Highly improved ionic conduction in reverse spinel structured CoAl2O4 and ZnO heterostructure through interfacial disordering

Abstract

For ceramic fuel cells with low temperatures operation (LT-CFCs; 350°-550 °C), increasing the ionic conductivity and improving the oxygen reduction electrocatalytic activity response at low operating temperatures would be highly desired. This Study presents a novel semiconductor heterostructure composite with a competent electrolyte membrane for LT-CFCs.

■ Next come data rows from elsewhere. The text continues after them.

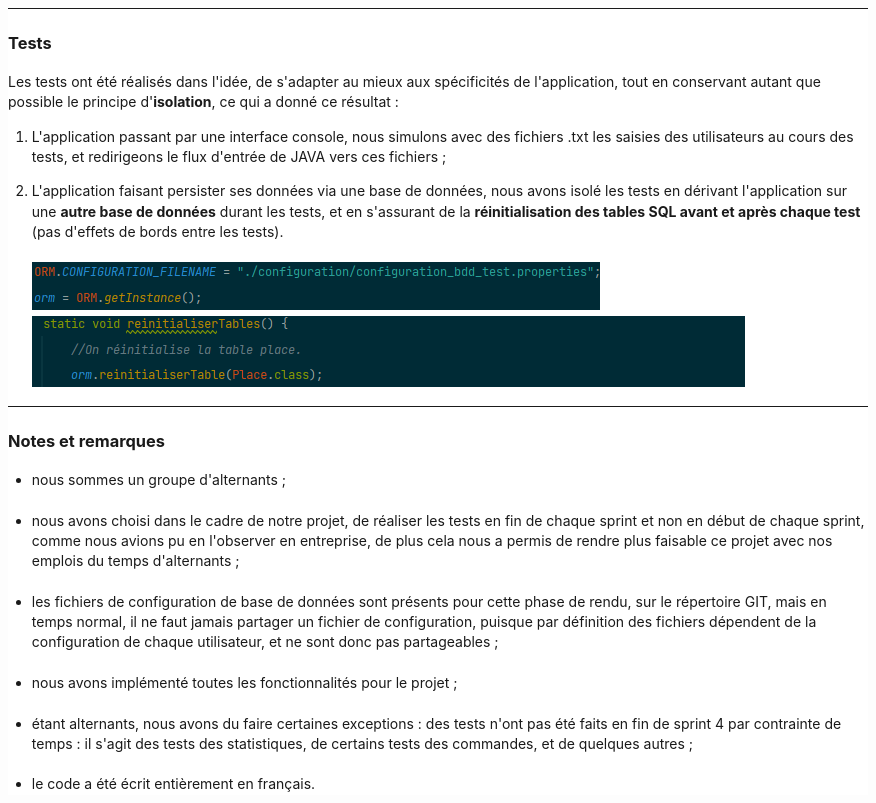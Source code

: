 ____
### Tests

Les tests ont été réalisés dans l'idée, de s'adapter au mieux aux spécificités de l'application, tout en conservant 
autant que possible le principe d'<b>isolation</b>, ce qui a donné ce résultat : 

1. L'application passant par une interface console, nous simulons avec des fichiers .txt les saisies des utilisateurs
   au cours des tests, et redirigeons le flux d'entrée de JAVA vers ces fichiers ;

2. L'application faisant persister ses données via une base de données, nous avons isolé les tests en dérivant l'application
   sur une <b>autre base de données</b> durant les tests, et en s'assurant de la <b>réinitialisation
   des tables SQL avant et après chaque test</b> (pas d'effets de bords entre les tests).
   <br>
   <br>
    ![Changement de configuration de base de données](doc/readme_images/switch_bdd_test.png)
    ![Réinitialisation d'une table](doc/readme_images/reinit_bdd_test.png)

____ 
### Notes et remarques

- nous sommes un groupe d'alternants ;
  <br>
  <br>
- nous avons choisi dans le cadre de notre projet, de réaliser les tests en fin de chaque sprint
  et non en début de chaque sprint, comme nous avions pu en l'observer en entreprise, de plus
  cela nous a permis de rendre plus faisable ce projet avec nos emplois du temps d'alternants ;
  <br>
  <br>
- les fichiers de configuration de base de données sont présents pour cette phase
  de rendu, sur le répertoire GIT, mais en temps normal, il ne faut jamais
  partager un fichier de configuration, puisque par définition des fichiers 
  dépendent de la configuration de chaque utilisateur, et ne sont donc
  pas partageables ;
  <br>
  <br>
- nous avons implémenté toutes les fonctionnalités pour le projet ;
  <br>
  <br>
- étant alternants, nous avons du faire certaines exceptions : des tests n'ont pas été faits en fin de sprint 4
  par contrainte de temps : il s'agit des tests des statistiques, de certains tests des commandes, et de quelques autres ;
  <br>
  <br>
- le code a été écrit entièrement en français.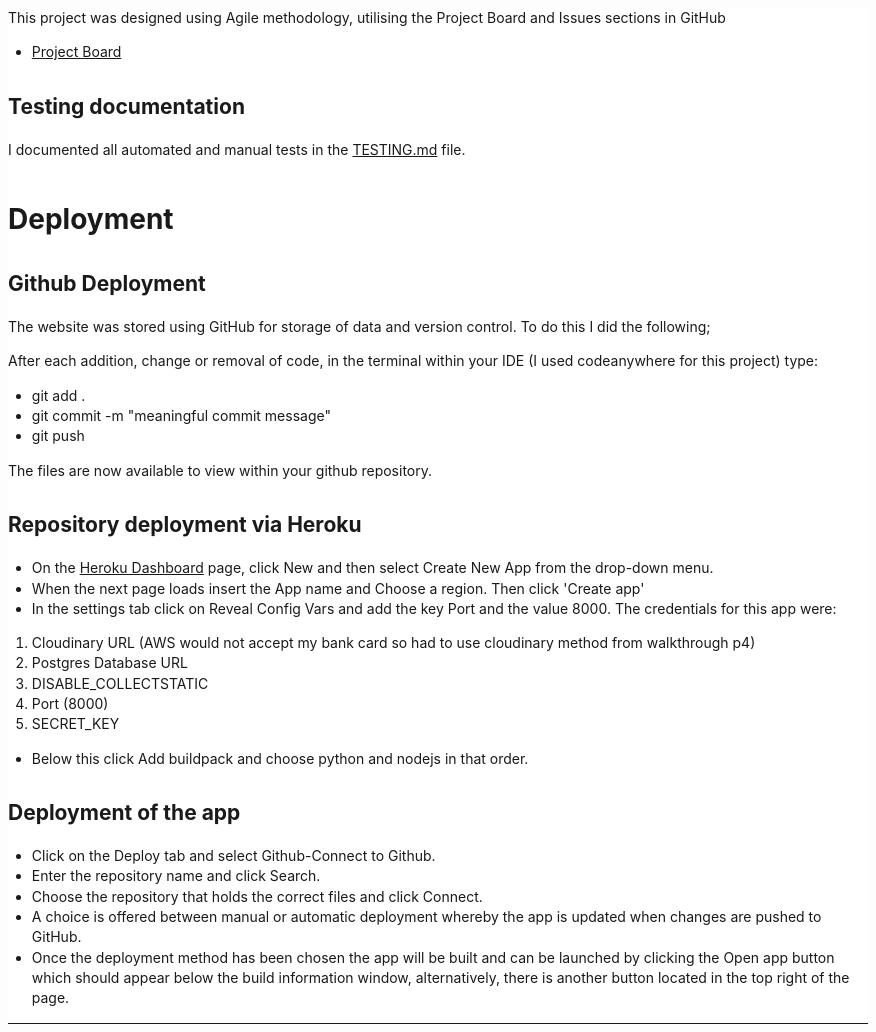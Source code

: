 This project was designed using Agile methodology, utilising the Project Board and Issues sections in GitHub

- [Project Board](https://github.com/users/Markyjay/projects/4)

## Testing documentation

I documented all automated and manual tests in the [TESTING.md](./TESTING.md) file.

# Deployment

## Github Deployment

The website was stored using GitHub for storage of data and version control. To do this I did the following;

After each addition, change or removal of code, in the terminal within your IDE (I used codeanywhere for this project) type:

- git add .
- git commit -m "meaningful commit message"
- git push

The files are now available to view within your github repository.

## Repository deployment via Heroku

- On the [Heroku Dashboard](https://dashboard.heroku.com) page, click New and then select Create New App from the drop-down menu.
- When the next page loads insert the App name and Choose a region. Then click 'Create app'
- In the settings tab click on Reveal Config Vars and add the key Port and the value 8000. The credentials for this app were:

1. Cloudinary URL (AWS would not accept my bank card so had to use cloudinary method from walkthrough p4)
2. Postgres Database URL
3. DISABLE_COLLECTSTATIC
4. Port (8000)
5. SECRET_KEY

- Below this click Add buildpack and choose python and nodejs in that order.

## Deployment of the app

- Click on the Deploy tab and select Github-Connect to Github.
- Enter the repository name and click Search.
- Choose the repository that holds the correct files and click Connect.
- A choice is offered between manual or automatic deployment whereby the app is updated when changes are pushed to GitHub.
- Once the deployment method has been chosen the app will be built and can be launched by clicking the Open app button which should appear below the build information window, alternatively, there is another button located in the top right of the page.
___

The composite comprises CoAl2O4 (CA) in a spine-like structure and wurtzite-structured ZnO. We have demonstrated a button-sized CFC under H2 and ambient air environment delivering a high power density of 835 mW-cm−2 at 550 °C, with potential operating up-to 400 °C. Compared to ZnO and CA alone, the CA-ZnO heterostructure composite has reduced oxygen vacancy production and activation energy, facilitating ion transport more quickly through the CA-Zn interface. Density functional theory (DFT) computations, photoelectron spectroscopy, U-visible, X-ray diffraction, and HR-TEM are the characterization techniques used to study the enhanced ionic conduction of the CA-ZnO heterostructure composite. These results imply that the heterostructure approach works better than the simple bulk structure for the electrolyte application of LT-SOFCs.